Problem requirements: Drop all images. Then write out each line below exactly as given.

Material for this exercise:
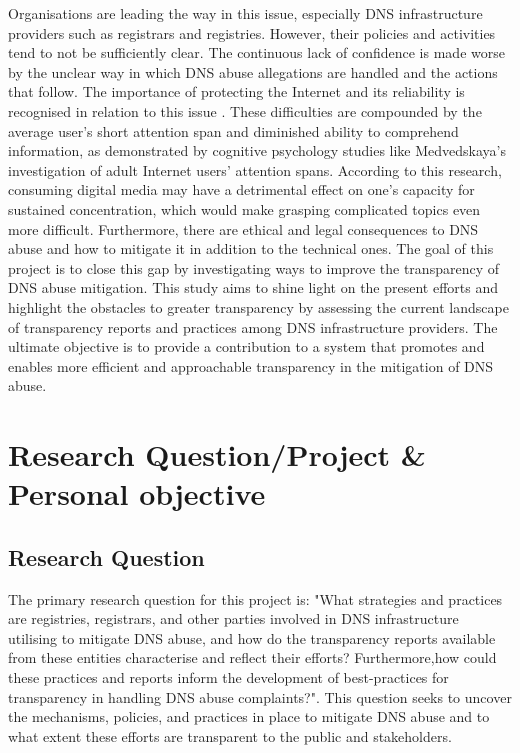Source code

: Organisations are leading the way in this issue, especially DNS infrastructure providers such as registrars and registries. However, their policies and activities tend to not be sufficiently clear. The continuous lack of confidence is made worse by the unclear way in which DNS abuse allegations are handled and the actions that follow. The importance of protecting the Internet and its reliability is recognised in relation to this issue \cite{cerf2022}. These difficulties are compounded by the average user's short attention span and diminished ability to comprehend information, as demonstrated by cognitive psychology studies like Medvedskaya's \cite{medvedskaya2022} investigation of adult Internet users' attention spans. According to this research, consuming digital media may have a detrimental effect on one's capacity for sustained concentration, which would make grasping complicated topics even more difficult. Furthermore, there are ethical and legal consequences to DNS abuse and how to mitigate it in addition to the technical ones. The goal of this project is to close this gap by investigating ways to improve the transparency of DNS abuse mitigation. This study aims to shine light on the present efforts and highlight the obstacles to greater transparency by assessing the current landscape of transparency reports and practices among DNS infrastructure providers. The ultimate objective is to provide a contribution to a system that promotes and enables more efficient and approachable transparency in the mitigation of DNS abuse.


\section{Research Question/Project \& Personal objective} 
\subsection{Research Question}

The primary research question for this project is: "What strategies and practices are registries, registrars, and other parties involved in DNS infrastructure utilising to mitigate DNS abuse, and how do the transparency reports available from these entities characterise and reflect their efforts? Furthermore,how could these practices and reports inform the development of best-practices for transparency in handling DNS abuse complaints?". This question seeks to uncover the mechanisms, policies, and practices in place to mitigate DNS abuse and to what extent these efforts are transparent to the public and stakeholders.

Final answer:
Source code

: Organisations are leading the way in this issue, especially DNS infrastructure providers such as registrars and registries. However, their policies and activities tend to not be sufficiently clear. The continuous lack of confidence is made worse by the unclear way in which DNS abuse allegations are handled and the actions that follow. The importance of protecting the Internet and its reliability is recognised in relation to this issue \cite{cerf2022}. These difficulties are compounded by the average user's short attention span and diminished ability to comprehend information, as demonstrated by cognitive psychology studies like Medvedskaya's \cite{medvedskaya2022} investigation of adult Internet users' attention spans. According to this research, consuming digital media may have a detrimental effect on one's capacity for sustained concentration, which would make grasping complicated topics even more difficult. Furthermore, there are ethical and legal consequences to DNS abuse and how to mitigate it in addition to the technical ones. The goal of this project is to close this gap by investigating ways to improve the transparency of DNS abuse mitigation. This study aims to shine light on the present efforts and highlight the obstacles to greater transparency by assessing the current landscape of transparency reports and practices among DNS infrastructure providers. The ultimate objective is to provide a contribution to a system that promotes and enables more efficient and approachable transparency in the mitigation of DNS abuse.


\section{Research Question/Project \& Personal objective} 
\subsection{Research Question}

The primary research question for this project is: "What strategies and practices are registries, registrars, and other parties involved in DNS infrastructure utilising to mitigate DNS abuse, and how do the transparency reports available from these entities characterise and reflect their efforts? Furthermore,how could these practices and reports inform the development of best-practices for transparency in handling DNS abuse complaints?". This question seeks to uncover the mechanisms, policies, and practices in place to mitigate DNS abuse and to what extent these efforts are transparent to the public and stakeholders.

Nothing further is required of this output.